I am trying to take row means of every few columns. Here is a sample dataset.
d = {'2000-01': range(0,10), '2000-02': range(10,20), '2000-03': range(10,20),
'2001-01': range(10,20), '2001-02':range(5,15), '2001-03':range(5,15)}
pd.DataFrame(data=d)
2000-01 2000-02 2000-03 2001-01 2001-02 2001-03
0 0 10 10 10 5 5
1 1 11 11 11 6 6
2 2 12 12 12 7 7
3 3 13 13 13 8 8
4 4 14 14 14 9 9
5 5 15 15 15 10 10
6 6 16 16 16 11 11
7 7 17 17 17 12 12
8 8 18 18 18 13 13
9 9 19 19 19 14 14
I need to take row means of the first three columns and then the next three and so on in the complete dataset. I don't need the original columns in the new dataset. Here is my code. It works but with caveats (discussed below). I am searching for a cleaner, more elegant solution if possible. (New to Python/Pandas)

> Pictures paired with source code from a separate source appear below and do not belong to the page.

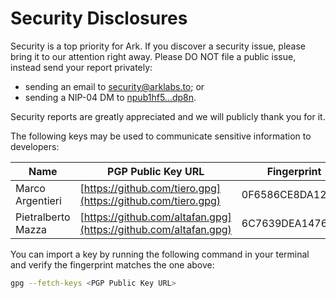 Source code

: # Security Disclosures

Security is a top priority for Ark. If you discover a security issue, please bring it to our attention right away. Please DO NOT file a public issue, instead send your report privately:

- sending an email to <security@arklabs.to>; or
- sending a NIP-04 DM to [npub1hf5...dp8n](https://primal.net/p/npub1hf5sgehj874r3y2hps9r36qap20cffauc7t895var2ajlsg32mcqa7dp8n).

Security reports are greatly appreciated and we will publicly thank you for it.

The following keys may be used to communicate sensitive information to developers:

| Name | PGP Public Key URL | Fingerprint |
|------|-------------|-------------|
| Marco Argentieri | [https://github.com/tiero.gpg](https://github.com/tiero.gpg) | 0F6586CE8DA12FB1 |
| Pietralberto Mazza | [https://github.com/altafan.gpg](https://github.com/altafan.gpg) | 6C7639DEA147673B |

You can import a key by running the following command in your terminal and verify the fingerprint matches the one above:

```bash
gpg --fetch-keys <PGP Public Key URL>
```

#Create empty list to store row means
d1 = []
#Run loop to find row means for every three columns
for i in np.arange(0, 6, 3):
data1 = d.iloc[:,i:i+3]
d1.append(data1.mean(axis=1))
#Create empty list to concat DFs later
dlist1 =[]
#Concat DFs
for j in range(0,len(d1)):
dlist1.append(pd.Series(d1[j]).to_frame())
pd.concat(dlist1, axis = 1)
I get this output, which is correct:
0 0
0 6.666667 6.666667
1 7.666667 7.666667
2 8.666667 8.666667
3 9.666667 9.666667
4 10.666667 10.666667
5 11.666667 11.666667
6 12.666667 12.666667
7 13.666667 13.666667
8 14.666667 14.666667
9 15.666667 15.666667
The columns names can easily be fixed, but the problem is that I need them in a specific format and I have 65 of these columns in the actual dataset. If you'll notice the column names in the original dataset, they are '2000-01'; '2000-02'; '2000-03'
. The 1,2 and 3 are months of the year 2000, therefore column 1 of the new df should be '2000q1'
, q1 being quarter 1. How do I loop over column names to create this for all my new columns? This seems significantly more challenging (at least to me!) than what's shown here. Thanks for your time!
EDIT: Ok this has been solved, quick shoutout to everyone who contributed!